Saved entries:
"""

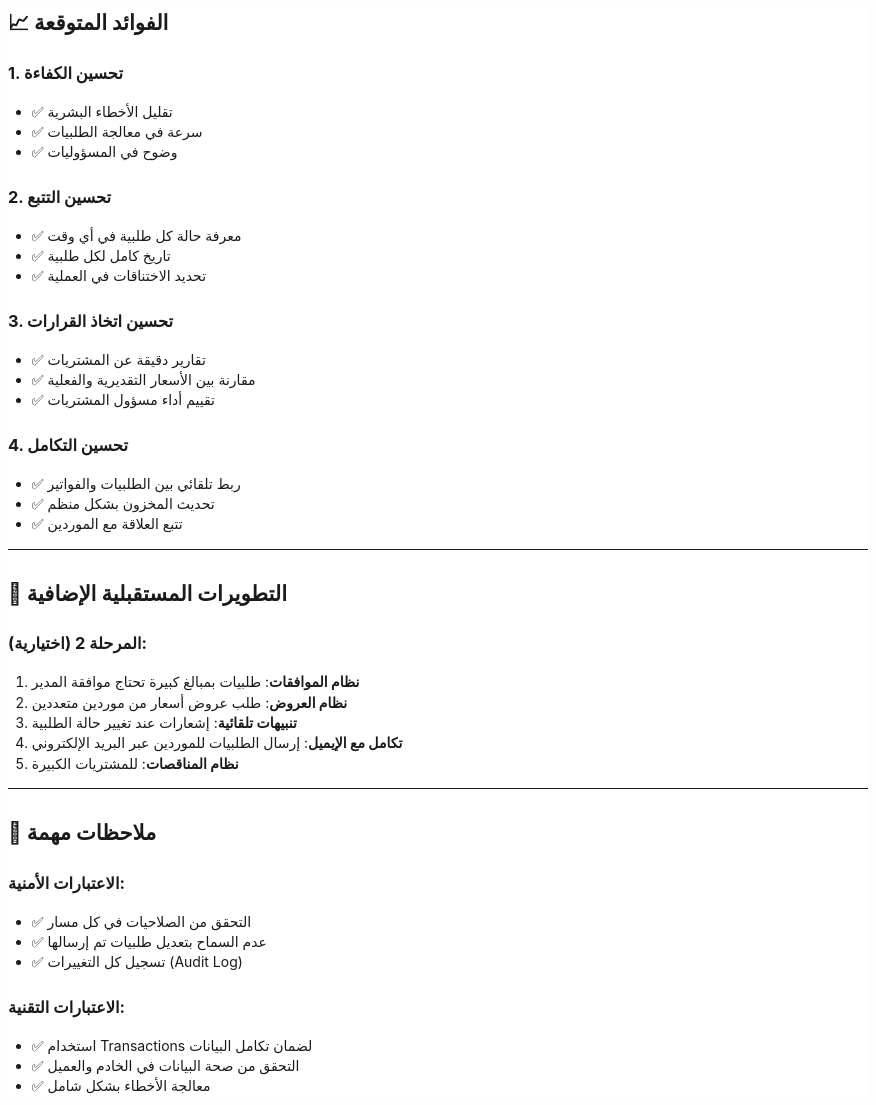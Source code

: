 
## 📈 الفوائد المتوقعة

### 1. تحسين الكفاءة
- ✅ تقليل الأخطاء البشرية
- ✅ سرعة في معالجة الطلبيات
- ✅ وضوح في المسؤوليات

### 2. تحسين التتبع
- ✅ معرفة حالة كل طلبية في أي وقت
- ✅ تاريخ كامل لكل طلبية
- ✅ تحديد الاختناقات في العملية

### 3. تحسين اتخاذ القرارات
- ✅ تقارير دقيقة عن المشتريات
- ✅ مقارنة بين الأسعار التقديرية والفعلية
- ✅ تقييم أداء مسؤول المشتريات

### 4. تحسين التكامل
- ✅ ربط تلقائي بين الطلبيات والفواتير
- ✅ تحديث المخزون بشكل منظم
- ✅ تتبع العلاقة مع الموردين

---

## 🔄 التطويرات المستقبلية الإضافية

### المرحلة 2 (اختيارية):
1. **نظام الموافقات**: طلبيات بمبالغ كبيرة تحتاج موافقة المدير
2. **نظام العروض**: طلب عروض أسعار من موردين متعددين
3. **تنبيهات تلقائية**: إشعارات عند تغيير حالة الطلبية
4. **تكامل مع الإيميل**: إرسال الطلبيات للموردين عبر البريد الإلكتروني
5. **نظام المناقصات**: للمشتريات الكبيرة

---

## 📝 ملاحظات مهمة

### الاعتبارات الأمنية:
- ✅ التحقق من الصلاحيات في كل مسار
- ✅ عدم السماح بتعديل طلبيات تم إرسالها
- ✅ تسجيل كل التغييرات (Audit Log)

### الاعتبارات التقنية:
- ✅ استخدام Transactions لضمان تكامل البيانات
- ✅ التحقق من صحة البيانات في الخادم والعميل
- ✅ معالجة الأخطاء بشكل شامل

"""

▶ [Exercise prompt]
Where in the entries above does the word "نظام" appear? Copy each line that has it.

▶ [Task solution]
1. **نظام الموافقات**: طلبيات بمبالغ كبيرة تحتاج موافقة المدير
2. **نظام العروض**: طلب عروض أسعار من موردين متعددين
5. **نظام المناقصات**: للمشتريات الكبيرة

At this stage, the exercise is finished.